* **Task requirements**
Each line of the records below that holds "linewidth" should be copied out.

***

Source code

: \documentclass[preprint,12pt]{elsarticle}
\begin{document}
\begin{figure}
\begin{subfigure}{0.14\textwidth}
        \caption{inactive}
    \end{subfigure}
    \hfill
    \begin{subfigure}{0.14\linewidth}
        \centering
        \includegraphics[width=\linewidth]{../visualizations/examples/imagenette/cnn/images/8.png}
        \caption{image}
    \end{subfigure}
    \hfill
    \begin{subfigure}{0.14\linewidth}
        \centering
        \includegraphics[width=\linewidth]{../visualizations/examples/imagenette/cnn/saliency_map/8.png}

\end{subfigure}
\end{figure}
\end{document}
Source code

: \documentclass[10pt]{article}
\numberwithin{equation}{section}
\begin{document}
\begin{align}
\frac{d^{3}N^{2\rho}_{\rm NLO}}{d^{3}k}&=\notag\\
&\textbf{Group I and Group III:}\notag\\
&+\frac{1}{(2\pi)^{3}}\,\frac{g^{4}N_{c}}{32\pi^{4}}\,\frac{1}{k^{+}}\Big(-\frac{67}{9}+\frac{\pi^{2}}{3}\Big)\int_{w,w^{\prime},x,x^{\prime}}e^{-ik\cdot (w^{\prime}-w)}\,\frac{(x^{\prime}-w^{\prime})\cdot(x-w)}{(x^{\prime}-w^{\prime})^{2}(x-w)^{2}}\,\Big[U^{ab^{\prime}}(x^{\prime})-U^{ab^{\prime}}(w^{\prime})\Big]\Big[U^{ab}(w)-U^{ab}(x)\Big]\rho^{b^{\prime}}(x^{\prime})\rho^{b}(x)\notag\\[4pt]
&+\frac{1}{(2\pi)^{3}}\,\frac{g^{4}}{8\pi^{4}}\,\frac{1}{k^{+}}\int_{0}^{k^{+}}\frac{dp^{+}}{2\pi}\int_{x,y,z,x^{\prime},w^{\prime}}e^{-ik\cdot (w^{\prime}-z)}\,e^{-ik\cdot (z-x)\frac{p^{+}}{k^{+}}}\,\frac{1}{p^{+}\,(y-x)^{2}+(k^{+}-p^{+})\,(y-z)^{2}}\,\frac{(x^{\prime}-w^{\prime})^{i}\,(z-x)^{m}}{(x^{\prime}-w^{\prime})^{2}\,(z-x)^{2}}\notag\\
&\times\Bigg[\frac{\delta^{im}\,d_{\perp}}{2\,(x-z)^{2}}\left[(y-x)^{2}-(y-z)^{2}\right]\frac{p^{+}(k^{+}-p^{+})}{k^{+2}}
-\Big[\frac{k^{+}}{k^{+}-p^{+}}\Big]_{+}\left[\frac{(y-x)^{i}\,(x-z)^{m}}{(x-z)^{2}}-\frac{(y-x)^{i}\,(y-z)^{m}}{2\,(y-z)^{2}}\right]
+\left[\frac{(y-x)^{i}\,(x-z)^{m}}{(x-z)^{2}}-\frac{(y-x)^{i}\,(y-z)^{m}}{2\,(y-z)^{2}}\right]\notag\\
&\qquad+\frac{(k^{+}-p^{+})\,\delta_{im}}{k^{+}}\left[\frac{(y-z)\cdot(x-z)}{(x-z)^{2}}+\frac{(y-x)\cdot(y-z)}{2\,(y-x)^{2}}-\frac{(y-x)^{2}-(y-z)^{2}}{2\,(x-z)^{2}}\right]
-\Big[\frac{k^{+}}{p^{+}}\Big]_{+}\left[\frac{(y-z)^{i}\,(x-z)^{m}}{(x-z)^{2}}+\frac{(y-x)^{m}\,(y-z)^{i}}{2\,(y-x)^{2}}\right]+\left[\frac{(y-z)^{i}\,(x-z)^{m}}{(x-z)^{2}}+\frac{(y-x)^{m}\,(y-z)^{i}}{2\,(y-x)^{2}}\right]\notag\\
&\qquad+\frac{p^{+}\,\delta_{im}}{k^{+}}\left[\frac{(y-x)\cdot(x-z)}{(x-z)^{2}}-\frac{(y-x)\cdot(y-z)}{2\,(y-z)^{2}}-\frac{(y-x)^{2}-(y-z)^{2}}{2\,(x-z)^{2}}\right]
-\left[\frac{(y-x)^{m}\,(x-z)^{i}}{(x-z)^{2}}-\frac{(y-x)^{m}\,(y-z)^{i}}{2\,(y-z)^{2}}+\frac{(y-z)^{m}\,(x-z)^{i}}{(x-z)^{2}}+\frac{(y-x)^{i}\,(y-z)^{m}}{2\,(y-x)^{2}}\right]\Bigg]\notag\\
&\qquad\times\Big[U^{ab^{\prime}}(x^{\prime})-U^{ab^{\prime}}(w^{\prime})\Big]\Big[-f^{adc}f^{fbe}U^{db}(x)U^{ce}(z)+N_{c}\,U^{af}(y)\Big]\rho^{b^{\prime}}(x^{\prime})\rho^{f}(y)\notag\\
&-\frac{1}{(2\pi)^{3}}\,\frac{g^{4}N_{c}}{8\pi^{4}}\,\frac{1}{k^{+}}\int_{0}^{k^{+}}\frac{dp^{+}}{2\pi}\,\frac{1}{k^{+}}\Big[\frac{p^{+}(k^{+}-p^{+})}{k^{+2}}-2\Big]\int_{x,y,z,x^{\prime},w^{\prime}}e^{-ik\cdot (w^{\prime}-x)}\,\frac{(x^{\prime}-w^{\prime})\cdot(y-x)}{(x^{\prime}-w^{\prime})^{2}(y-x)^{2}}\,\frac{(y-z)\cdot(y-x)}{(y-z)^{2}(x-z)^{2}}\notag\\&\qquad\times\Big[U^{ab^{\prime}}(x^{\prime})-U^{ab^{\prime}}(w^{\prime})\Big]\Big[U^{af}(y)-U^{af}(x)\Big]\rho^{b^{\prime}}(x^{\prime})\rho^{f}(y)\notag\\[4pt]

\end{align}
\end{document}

***

* **Task response**
    \begin{subfigure}{0.14\linewidth}
        \includegraphics[width=\linewidth]{../visualizations/examples/imagenette/cnn/images/8.png}
    \begin{subfigure}{0.14\linewidth}
        \includegraphics[width=\linewidth]{../visualizations/examples/imagenette/cnn/saliency_map/8.png}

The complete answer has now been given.